Shinzo Abe (C) poses with members of Momoiro Clover Z for a group picture during the cherry blossom viewing party in Tokyo on April 18, 2015. (AFP)
Shinzo Abe (C) poses with members of Momoiro Clover Z for a group picture during the cherry blossom viewing party in Tokyo on April 18, 2015. (AFP)
20 Nov 2019 05:11:16 GMT9
20 Nov 2019 05:11:16 GMT9

Tokyo

Japanese Prime Minister Shinzo Abe admitted Wednesday that he has been involved in his office’s recommendations of guests for government-funded annual cherry blossom-viewing parties hosted by him.

He had previously denied such involvement. Opposition forces criticized Abe for mixing public and private affairs.

Abe has faced allegations that he has used the publicly funded parties for his own benefit by inviting many of his supporters.

At a plenary meeting of the House of Councillors, the upper chamber of parliament, Abe said his office sought applications from people who wished to attend the parties after a request from the Cabinet Secretariat to recommend guests for the gatherings.

“I myself sometimes expressed opinions about who should be recommended (for the parties) when asked by the office for advice,” Abe said.

The prime minister was speaking about the cherry blossom-viewing parties at a parliamentary session for the first time since his comments at a budget committee meeting of the Upper House on Nov. 8.

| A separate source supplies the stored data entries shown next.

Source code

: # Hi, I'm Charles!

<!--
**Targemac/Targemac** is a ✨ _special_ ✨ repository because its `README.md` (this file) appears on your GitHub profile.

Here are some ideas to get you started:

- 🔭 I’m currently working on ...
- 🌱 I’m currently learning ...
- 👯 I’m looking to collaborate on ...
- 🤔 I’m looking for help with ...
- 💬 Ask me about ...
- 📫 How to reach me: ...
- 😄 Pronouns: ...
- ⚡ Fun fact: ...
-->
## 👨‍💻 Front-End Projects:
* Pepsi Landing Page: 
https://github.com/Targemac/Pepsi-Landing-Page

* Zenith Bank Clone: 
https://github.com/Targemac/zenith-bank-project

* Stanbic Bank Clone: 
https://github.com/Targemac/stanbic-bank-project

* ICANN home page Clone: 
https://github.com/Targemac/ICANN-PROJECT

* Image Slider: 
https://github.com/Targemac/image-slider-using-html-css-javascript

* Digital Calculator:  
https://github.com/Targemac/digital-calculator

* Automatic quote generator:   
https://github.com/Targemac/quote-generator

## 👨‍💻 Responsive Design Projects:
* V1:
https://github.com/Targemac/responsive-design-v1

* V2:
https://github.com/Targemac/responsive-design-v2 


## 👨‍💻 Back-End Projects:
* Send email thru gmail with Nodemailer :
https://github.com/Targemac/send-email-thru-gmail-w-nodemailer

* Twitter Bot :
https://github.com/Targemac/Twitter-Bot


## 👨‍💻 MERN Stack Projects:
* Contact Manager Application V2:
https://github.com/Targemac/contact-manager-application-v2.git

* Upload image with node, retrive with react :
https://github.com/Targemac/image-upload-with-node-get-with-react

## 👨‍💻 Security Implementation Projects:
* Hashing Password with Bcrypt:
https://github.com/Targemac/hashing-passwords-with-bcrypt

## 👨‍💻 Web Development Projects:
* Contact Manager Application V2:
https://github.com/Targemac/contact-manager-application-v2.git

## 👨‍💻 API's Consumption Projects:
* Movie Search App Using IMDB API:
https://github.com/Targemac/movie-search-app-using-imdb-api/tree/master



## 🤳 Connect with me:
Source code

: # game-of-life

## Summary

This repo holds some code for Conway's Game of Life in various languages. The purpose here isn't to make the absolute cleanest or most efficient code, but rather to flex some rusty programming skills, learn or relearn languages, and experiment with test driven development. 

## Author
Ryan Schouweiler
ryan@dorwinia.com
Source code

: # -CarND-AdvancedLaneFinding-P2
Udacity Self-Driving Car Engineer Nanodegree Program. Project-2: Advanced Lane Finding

“I greet and welcome (guests) as host but am not involved in the selection of guests,” Abe said at the Nov. 8 meeting, referring to the events.

On Wednesday, he said, “I wasn’t involved at all in the final selection (of guests) by the Cabinet Secretariat and the Cabinet Office.”

Abe noted that he has organized a dinner party for his supporters on the eve of the annual event since 2013.

In 2015 the dinner party was held at a hotel different from the ones where the participants were staying, Abe said, adding that the participation fee was kept unchanged at 5,000 yen from earlier years after negotiations with the hotel.

Opposition parties have claimed that the price was too low for a dinner party at an upscale hotel in Tokyo and expressed suspicion that the Abe side may have partially covered the events’ costs in violation of the public offices election law.

On Friday, Abe told reporters that the participation fees for the dinner parties were set by the hotel side as many participants stayed at the same hotel.

On his accountability for the cherry blossom-viewing parties, Abe told reporters prior to Wednesday’s Upper House plenary session, “The people will make a judgement.”

Separately, Chief Cabinet Secretary Yoshihide Suga said at a meeting of the Cabinet Committee of the House of Representatives, the lower chamber, that Abe had a recommendation quota of some 1,000 guests to attend a cherry blossom-viewing party.

“We regret that the number (of guests) grew as years went by,” Suga said.

According to Suga, there was also quotas of some 6,000 guests recommended by people linked to Abe’s ruling Liberal Democratic Party and some 1,000 guests recommended by the deputy prime minister and senior officials of the prime minister’s office.

Shoji Onishi, councillor at the Cabinet Secretariat, said that Abe’s wife, Akie, recommended guests during the Abe office’s process of seeking participants from a broad range of people.

But Suga denied that she has been involved in the guest selection process.

Jun Azumi, parliamentary affairs chief of the major opposition Constitutional Democratic Party of Japan, told reporters that the first lady is “highly likely to have invited her friends” to the cherry blossom parties.

She confused public and private matters and used public funds for private purposes, Azumi claimed.